▸ Data extract:
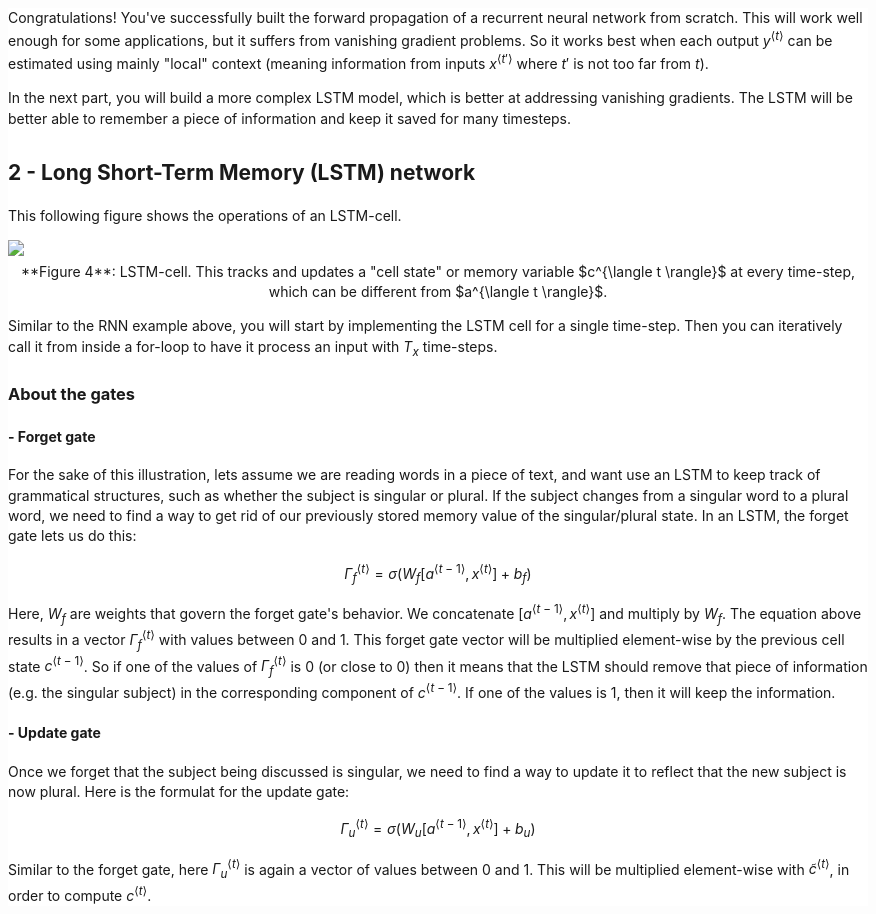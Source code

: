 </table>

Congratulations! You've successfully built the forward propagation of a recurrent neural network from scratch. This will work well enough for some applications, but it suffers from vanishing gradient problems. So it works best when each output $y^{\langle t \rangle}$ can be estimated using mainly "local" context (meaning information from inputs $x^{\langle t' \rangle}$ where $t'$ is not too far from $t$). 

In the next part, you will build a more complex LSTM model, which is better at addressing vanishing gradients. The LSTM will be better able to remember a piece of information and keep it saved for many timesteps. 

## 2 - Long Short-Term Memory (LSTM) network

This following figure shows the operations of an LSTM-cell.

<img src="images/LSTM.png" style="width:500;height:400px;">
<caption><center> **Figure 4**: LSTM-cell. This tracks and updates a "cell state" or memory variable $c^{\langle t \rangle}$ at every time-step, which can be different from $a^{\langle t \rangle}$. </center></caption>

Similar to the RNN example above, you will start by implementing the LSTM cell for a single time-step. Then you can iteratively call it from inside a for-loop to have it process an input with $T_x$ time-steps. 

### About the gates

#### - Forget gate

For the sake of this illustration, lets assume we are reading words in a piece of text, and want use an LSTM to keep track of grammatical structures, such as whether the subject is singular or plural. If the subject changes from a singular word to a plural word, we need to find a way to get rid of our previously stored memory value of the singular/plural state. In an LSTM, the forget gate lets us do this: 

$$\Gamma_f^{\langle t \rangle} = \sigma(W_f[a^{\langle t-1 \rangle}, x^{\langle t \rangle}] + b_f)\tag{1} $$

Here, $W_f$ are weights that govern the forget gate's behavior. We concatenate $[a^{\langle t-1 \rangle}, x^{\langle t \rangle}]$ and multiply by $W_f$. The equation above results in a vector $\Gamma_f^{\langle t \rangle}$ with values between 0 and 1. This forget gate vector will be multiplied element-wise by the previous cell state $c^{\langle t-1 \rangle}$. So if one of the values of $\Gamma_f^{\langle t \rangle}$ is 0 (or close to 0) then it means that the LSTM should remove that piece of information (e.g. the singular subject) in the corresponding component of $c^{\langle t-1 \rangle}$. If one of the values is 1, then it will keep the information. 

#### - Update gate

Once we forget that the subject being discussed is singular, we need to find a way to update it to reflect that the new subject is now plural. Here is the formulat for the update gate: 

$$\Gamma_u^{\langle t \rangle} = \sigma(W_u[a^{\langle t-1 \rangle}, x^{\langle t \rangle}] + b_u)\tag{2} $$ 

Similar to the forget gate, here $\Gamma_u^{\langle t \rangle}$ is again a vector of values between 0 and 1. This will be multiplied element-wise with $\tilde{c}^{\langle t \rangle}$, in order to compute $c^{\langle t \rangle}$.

▸ Your task: Each line above from the one with "<caption><center> **Figure 4**: LSTM-cell." up to and including the one with "#### - Forget gate" must be set down exactly, and no line outside that span may appear.

▸ Task response:
<caption><center> **Figure 4**: LSTM-cell. This tracks and updates a "cell state" or memory variable $c^{\langle t \rangle}$ at every time-step, which can be different from $a^{\langle t \rangle}$. </center></caption>

Similar to the RNN example above, you will start by implementing the LSTM cell for a single time-step. Then you can iteratively call it from inside a for-loop to have it process an input with $T_x$ time-steps. 

### About the gates

#### - Forget gate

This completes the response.